"""

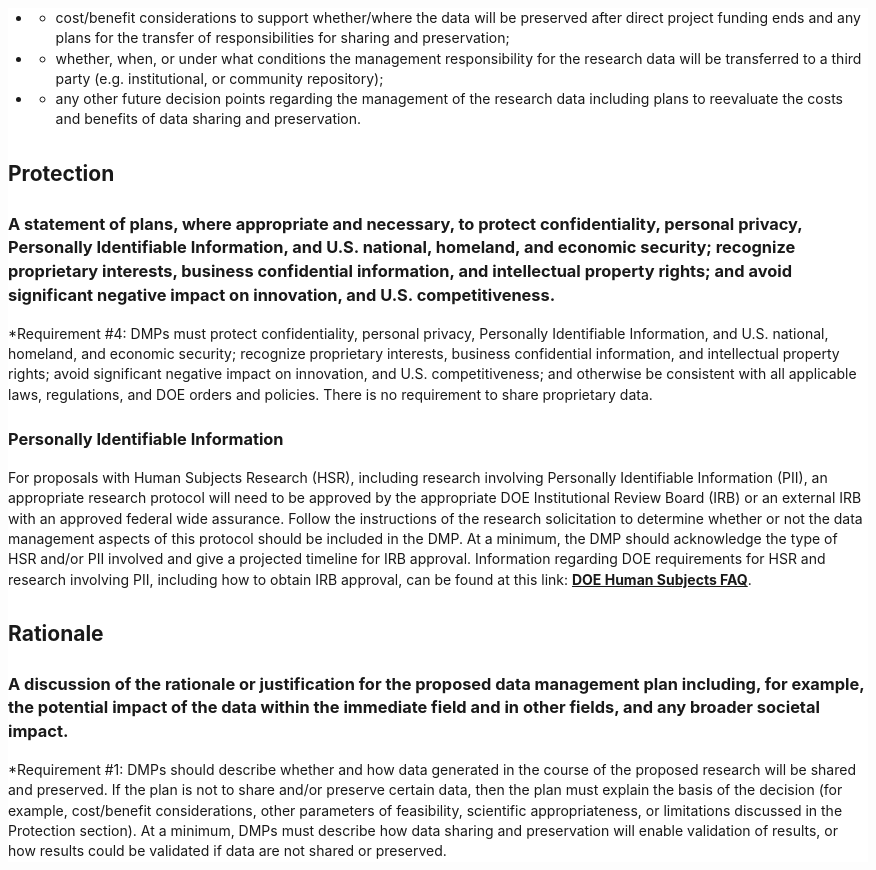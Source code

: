 -   - cost/benefit considerations to support whether/where the data will be preserved after direct project funding ends and any plans for the transfer of responsibilities for sharing and preservation;

-   - whether, when, or under what conditions the management responsibility for the research data will be transferred to a third party (e.g. institutional, or community repository);

-   - any other future decision points regarding the management of the research data including plans to reevaluate the costs and benefits of data sharing and preservation.

Protection
----------

### A statement of plans, where appropriate and necessary, to protect confidentiality, personal privacy, Personally Identifiable Information, and U.S. national, homeland, and economic security; recognize proprietary interests, business confidential information, and intellectual property rights; and avoid significant negative impact on innovation, and U.S. competitiveness.

\*Requirement \#4: DMPs must protect confidentiality, personal privacy, Personally Identifiable Information, and U.S. national, homeland, and economic security; recognize proprietary interests, business confidential information, and intellectual property rights; avoid significant negative impact on innovation, and U.S. competitiveness; and otherwise be consistent with all applicable laws, regulations, and DOE orders and policies. There is no requirement to share proprietary data.

### Personally Identifiable Information

For proposals with Human Subjects Research (HSR), including research involving Personally Identifiable Information (PII), an appropriate research protocol will need to be approved by the appropriate DOE Institutional Review Board (IRB) or an external IRB with an approved federal wide assurance. Follow the instructions of the research solicitation to determine whether or not the data management aspects of this protocol should be included in the DMP. At a minimum, the DMP should acknowledge the type of HSR and/or PII involved and give a projected timeline for IRB approval. Information regarding DOE requirements for HSR and research involving PII, including how to obtain IRB approval, can be found at this link: [**DOE Human Subjects FAQ**].

Rationale
---------

### A discussion of the rationale or justification for the proposed data management plan including, for example, the potential impact of the data within the immediate field and in other fields, and any broader societal impact.

\*Requirement \#1: DMPs should describe whether and how data generated in the course of the proposed research will be shared and preserved. If the plan is not to share and/or preserve certain data, then the plan must explain the basis of the decision (for example, cost/benefit considerations, other parameters of feasibility, scientific appropriateness, or limitations discussed in the Protection section). At a minimum, DMPs must describe how data sharing and preservation will enable validation of results, or how results could be validated if data are not shared or preserved.


  [**DOE Policy for Digital Research Data Management**]: http://www.energy.gov/datamanagement/
  [**Requirements and Guidance from DOE Sponsoring Offices**.]: http://www.energy.gov/datamanagement/doe-policy-digital-research-data-management#Requirements%20and%20Guidance
  [**2 CFR 200.315 (e)**]: http://www.ecfr.gov/cgi-bin/text-idx?node=2:1.1.2.2.1.4.30.16&rgn=div8
  [**OMB Circular A-110**]: http://www.whitehouse.gov/omb/circulars_a110#36
  [**data management resources**]: http://www.energy.gov/datamanagement/doe-policy-digital-research-data-management-resources
  [**DOE Human Subjects FAQ**]: http://humansubjects.energy.gov/FAQ/researchers.htm#_What_are_DOE’s
  [**See full definition**]: http://science.energy.gov/funding-opportunities/digital-data-management/#Glossary
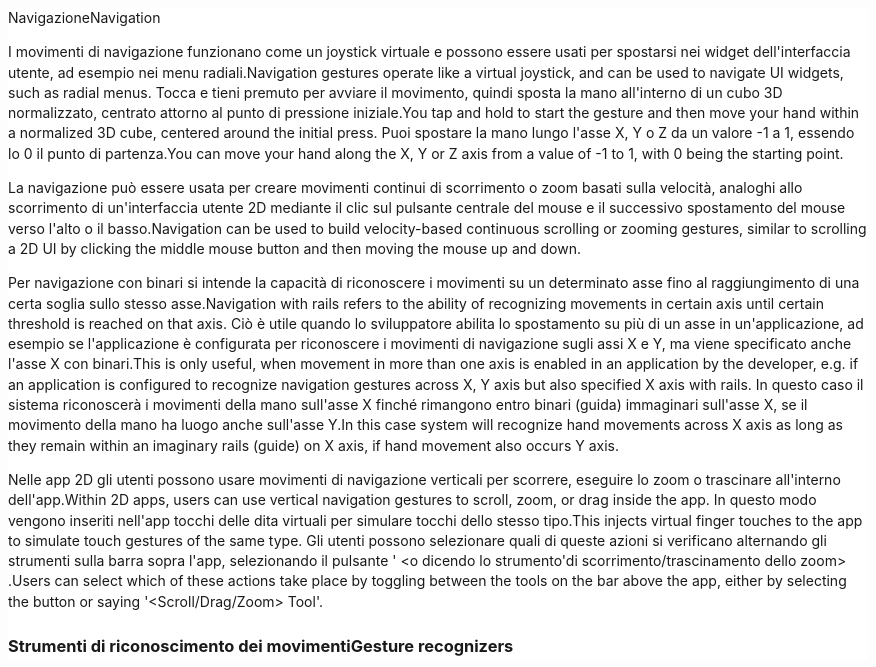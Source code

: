 <td><span data-ttu-id="c7b5c-174">Navigazione</span><span class="sxs-lookup"><span data-stu-id="c7b5c-174">Navigation</span></span></td><td><p><span data-ttu-id="c7b5c-175">I movimenti di navigazione funzionano come un joystick virtuale e possono essere usati per spostarsi nei widget dell'interfaccia utente, ad esempio nei menu radiali.</span><span class="sxs-lookup"><span data-stu-id="c7b5c-175">Navigation gestures operate like a virtual joystick, and can be used to navigate UI widgets, such as radial menus.</span></span> <span data-ttu-id="c7b5c-176">Tocca e tieni premuto per avviare il movimento, quindi sposta la mano all'interno di un cubo 3D normalizzato, centrato attorno al punto di pressione iniziale.</span><span class="sxs-lookup"><span data-stu-id="c7b5c-176">You tap and hold to start the gesture and then move your hand within a normalized 3D cube, centered around the initial press.</span></span> <span data-ttu-id="c7b5c-177">Puoi spostare la mano lungo l'asse X, Y o Z da un valore -1 a 1, essendo lo 0 il punto di partenza.</span><span class="sxs-lookup"><span data-stu-id="c7b5c-177">You can move your hand along the X, Y or Z axis from a value of -1 to 1, with 0 being the starting point.</span></span></p><p><span data-ttu-id="c7b5c-178">La navigazione può essere usata per creare movimenti continui di scorrimento o zoom basati sulla velocità, analoghi allo scorrimento di un'interfaccia utente 2D mediante il clic sul pulsante centrale del mouse e il successivo spostamento del mouse verso l'alto o il basso.</span><span class="sxs-lookup"><span data-stu-id="c7b5c-178">Navigation can be used to build velocity-based continuous scrolling or zooming gestures, similar to scrolling a 2D UI by clicking the middle mouse button and then moving the mouse up and down.</span></span></p><p><span data-ttu-id="c7b5c-179">Per navigazione con binari si intende la capacità di riconoscere i movimenti su un determinato asse fino al raggiungimento di una certa soglia sullo stesso asse.</span><span class="sxs-lookup"><span data-stu-id="c7b5c-179">Navigation with rails refers to the ability of recognizing movements in certain axis until certain threshold is reached on that axis.</span></span> <span data-ttu-id="c7b5c-180">Ciò è utile quando lo sviluppatore abilita lo spostamento su più di un asse in un'applicazione, ad esempio se l'applicazione è configurata per riconoscere i movimenti di navigazione sugli assi X e Y, ma viene specificato anche l'asse X con binari.</span><span class="sxs-lookup"><span data-stu-id="c7b5c-180">This is only useful, when movement in more than one axis is enabled in an application by the developer, e.g. if an application is configured to recognize navigation gestures across X, Y axis but also specified X axis with rails.</span></span> <span data-ttu-id="c7b5c-181">In questo caso il sistema riconoscerà i movimenti della mano sull'asse X finché rimangono entro binari (guida) immaginari sull'asse X, se il movimento della mano ha luogo anche sull'asse Y.</span><span class="sxs-lookup"><span data-stu-id="c7b5c-181">In this case system will recognize hand movements across X axis as long as they remain within an imaginary rails (guide) on X axis, if hand movement also occurs Y axis.</span></span></p><p><span data-ttu-id="c7b5c-182">Nelle app 2D gli utenti possono usare movimenti di navigazione verticali per scorrere, eseguire lo zoom o trascinare all'interno dell'app.</span><span class="sxs-lookup"><span data-stu-id="c7b5c-182">Within 2D apps, users can use vertical navigation gestures to scroll, zoom, or drag inside the app.</span></span> <span data-ttu-id="c7b5c-183">In questo modo vengono inseriti nell'app tocchi delle dita virtuali per simulare tocchi dello stesso tipo.</span><span class="sxs-lookup"><span data-stu-id="c7b5c-183">This injects virtual finger touches to the app to simulate touch gestures of the same type.</span></span> <span data-ttu-id="c7b5c-184">Gli utenti possono selezionare quali di queste azioni si verificano alternando gli strumenti sulla barra sopra l'app, selezionando il pulsante &#39; &lt;o dicendo lo strumento&#39;di scorrimento/trascinamento dello zoom&gt; .</span><span class="sxs-lookup"><span data-stu-id="c7b5c-184">Users can select which of these actions take place by toggling between the tools on the bar above the app, either by selecting the button or saying &#39;&lt;Scroll/Drag/Zoom&gt; Tool&#39;.</span></span></p></td>
</tr>
</table>



### <a name="gesture-recognizers"></a><span data-ttu-id="c7b5c-185">Strumenti di riconoscimento dei movimenti</span><span class="sxs-lookup"><span data-stu-id="c7b5c-185">Gesture recognizers</span></span>
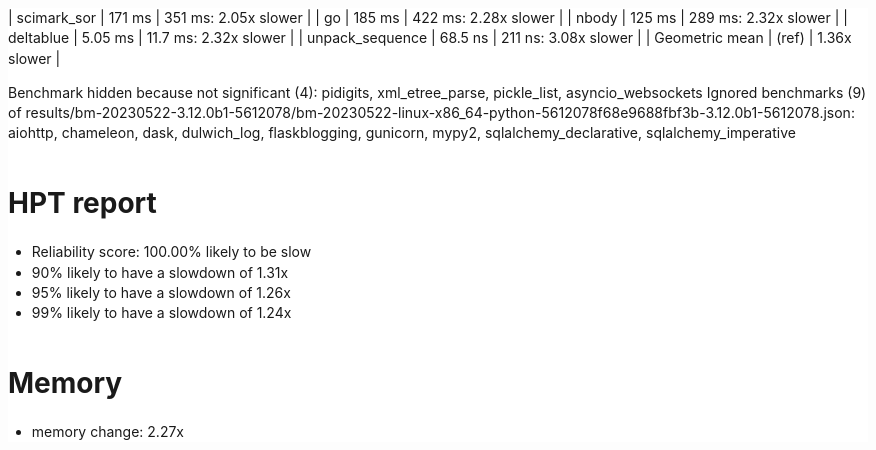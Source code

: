 | scimark_sor                | 171 ms                                                                | 351 ms: 2.05x slower                                                  |
| go                         | 185 ms                                                                | 422 ms: 2.28x slower                                                  |
| nbody                      | 125 ms                                                                | 289 ms: 2.32x slower                                                  |
| deltablue                  | 5.05 ms                                                               | 11.7 ms: 2.32x slower                                                 |
| unpack_sequence            | 68.5 ns                                                               | 211 ns: 3.08x slower                                                  |
| Geometric mean             | (ref)                                                                 | 1.36x slower                                                          |

Benchmark hidden because not significant (4): pidigits, xml_etree_parse, pickle_list, asyncio_websockets
Ignored benchmarks (9) of results/bm-20230522-3.12.0b1-5612078/bm-20230522-linux-x86_64-python-5612078f68e9688fbf3b-3.12.0b1-5612078.json: aiohttp, chameleon, dask, dulwich_log, flaskblogging, gunicorn, mypy2, sqlalchemy_declarative, sqlalchemy_imperative

# HPT report

- Reliability score: 100.00% likely to be slow
- 90% likely to have a slowdown of 1.31x
- 95% likely to have a slowdown of 1.26x
- 99% likely to have a slowdown of 1.24x

# Memory
- memory change: 2.27x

"""

REQUIREMENT
Can you repeat, word for word, every line above from the one containing "11.7 ms: 2.32x" down to the one containing "211 ns: 3.08x", including both?

SOLUTION FOR THIS TASK
| deltablue                  | 5.05 ms                                                               | 11.7 ms: 2.32x slower                                                 |
| unpack_sequence            | 68.5 ns                                                               | 211 ns: 3.08x slower                                                  |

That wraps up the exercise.